The problem that amortization solves is that common operations may trigger occasional slow ones. Therefore if we add up the worst cases, we are effectively looking at how the program would perform if garbage collection is always running and every data structure had to be moved in memory every time. But if we ignore the worst cases, we are effectively ignoring that garbage collection sometimes does run, and large lists sometimes do run out of allocated space and have to be moved to a bigger bucket.
We solve this by gradually writing off occasional big operations over time. We write it off as soon as we realize that it may be needed some day. Which means that the amortized cost is usually bigger than the real cost, because it includes that future work, but occasionally the real cost is way bigger than the amortized. And, on average, they come out to around the same.
The standard example people start with is a list implementation where we allocate 2x the space we currently need, and then reallocate and move it if we use up space. When I run foo.append(...)

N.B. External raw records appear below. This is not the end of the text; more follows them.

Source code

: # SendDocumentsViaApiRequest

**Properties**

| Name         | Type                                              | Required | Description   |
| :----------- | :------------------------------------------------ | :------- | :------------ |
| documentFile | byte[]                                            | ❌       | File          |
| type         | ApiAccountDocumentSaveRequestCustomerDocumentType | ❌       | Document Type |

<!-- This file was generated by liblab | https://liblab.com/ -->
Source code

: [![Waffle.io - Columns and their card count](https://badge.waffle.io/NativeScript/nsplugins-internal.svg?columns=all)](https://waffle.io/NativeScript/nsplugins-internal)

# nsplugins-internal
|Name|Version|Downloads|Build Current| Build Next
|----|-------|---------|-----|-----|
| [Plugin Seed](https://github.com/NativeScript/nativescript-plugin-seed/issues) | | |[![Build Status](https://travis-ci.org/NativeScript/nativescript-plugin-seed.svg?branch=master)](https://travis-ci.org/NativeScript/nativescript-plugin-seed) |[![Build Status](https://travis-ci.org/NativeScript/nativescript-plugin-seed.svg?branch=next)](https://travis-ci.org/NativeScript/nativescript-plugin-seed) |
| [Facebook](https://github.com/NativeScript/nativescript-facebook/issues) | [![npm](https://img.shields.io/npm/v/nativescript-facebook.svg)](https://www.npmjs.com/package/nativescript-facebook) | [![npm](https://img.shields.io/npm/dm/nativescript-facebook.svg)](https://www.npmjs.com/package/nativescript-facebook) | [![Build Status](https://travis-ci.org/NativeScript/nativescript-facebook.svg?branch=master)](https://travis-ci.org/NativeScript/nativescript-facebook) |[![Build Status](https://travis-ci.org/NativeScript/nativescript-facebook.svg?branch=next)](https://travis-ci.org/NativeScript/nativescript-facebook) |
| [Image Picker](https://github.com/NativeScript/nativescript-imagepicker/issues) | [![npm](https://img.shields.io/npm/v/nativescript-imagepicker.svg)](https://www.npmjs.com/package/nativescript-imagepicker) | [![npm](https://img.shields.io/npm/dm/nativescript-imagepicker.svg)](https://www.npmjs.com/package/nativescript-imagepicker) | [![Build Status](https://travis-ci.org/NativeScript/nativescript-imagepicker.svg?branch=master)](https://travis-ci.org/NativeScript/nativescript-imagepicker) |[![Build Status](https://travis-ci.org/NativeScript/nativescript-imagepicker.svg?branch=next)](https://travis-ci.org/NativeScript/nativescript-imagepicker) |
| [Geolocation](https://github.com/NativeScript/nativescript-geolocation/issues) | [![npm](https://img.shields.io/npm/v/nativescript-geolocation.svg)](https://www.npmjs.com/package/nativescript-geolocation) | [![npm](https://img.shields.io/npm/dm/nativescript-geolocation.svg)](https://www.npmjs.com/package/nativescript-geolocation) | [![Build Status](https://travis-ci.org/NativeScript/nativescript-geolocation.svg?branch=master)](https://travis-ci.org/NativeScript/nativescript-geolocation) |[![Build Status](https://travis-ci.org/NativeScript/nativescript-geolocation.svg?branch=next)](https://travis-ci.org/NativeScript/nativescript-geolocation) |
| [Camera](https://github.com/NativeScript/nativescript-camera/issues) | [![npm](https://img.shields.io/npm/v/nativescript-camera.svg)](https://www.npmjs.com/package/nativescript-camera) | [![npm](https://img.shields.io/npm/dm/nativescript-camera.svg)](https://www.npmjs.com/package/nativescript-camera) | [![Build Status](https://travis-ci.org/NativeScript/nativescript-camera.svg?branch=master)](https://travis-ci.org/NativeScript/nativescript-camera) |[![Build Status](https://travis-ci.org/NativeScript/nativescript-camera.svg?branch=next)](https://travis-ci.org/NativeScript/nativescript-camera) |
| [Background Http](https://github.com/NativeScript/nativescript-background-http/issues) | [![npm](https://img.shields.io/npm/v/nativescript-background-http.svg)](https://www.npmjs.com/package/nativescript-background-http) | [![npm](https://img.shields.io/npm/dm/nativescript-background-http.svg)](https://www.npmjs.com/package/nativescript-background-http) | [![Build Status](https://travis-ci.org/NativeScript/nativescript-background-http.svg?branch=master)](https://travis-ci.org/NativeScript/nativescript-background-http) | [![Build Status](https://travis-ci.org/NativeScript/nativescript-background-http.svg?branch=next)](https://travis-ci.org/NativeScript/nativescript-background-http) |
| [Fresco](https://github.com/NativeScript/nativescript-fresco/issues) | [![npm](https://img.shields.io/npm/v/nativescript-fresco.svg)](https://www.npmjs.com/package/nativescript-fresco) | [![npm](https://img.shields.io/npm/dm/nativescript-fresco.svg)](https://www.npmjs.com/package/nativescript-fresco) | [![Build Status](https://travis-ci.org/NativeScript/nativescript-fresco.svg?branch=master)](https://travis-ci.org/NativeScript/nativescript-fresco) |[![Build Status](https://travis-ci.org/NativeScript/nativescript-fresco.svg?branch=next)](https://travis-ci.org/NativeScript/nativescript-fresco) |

in this implementation, usually I just insert. But occasionally I have to copy the whole large list. However if I just copied and the list had n
items, after I append
n
times I will need to copy 2n
items to a bigger space. Therefore my amortized analysis of what it costs to append
includes the cost of an insert and moving 2 items. And over the next n
times I call append
it my estimate exceeds the real cost n-1
times and is less the n
th time, but averages out exactly right.
(Python's real list implementation works like this except that the new list is around 9/8 the size of the old one.)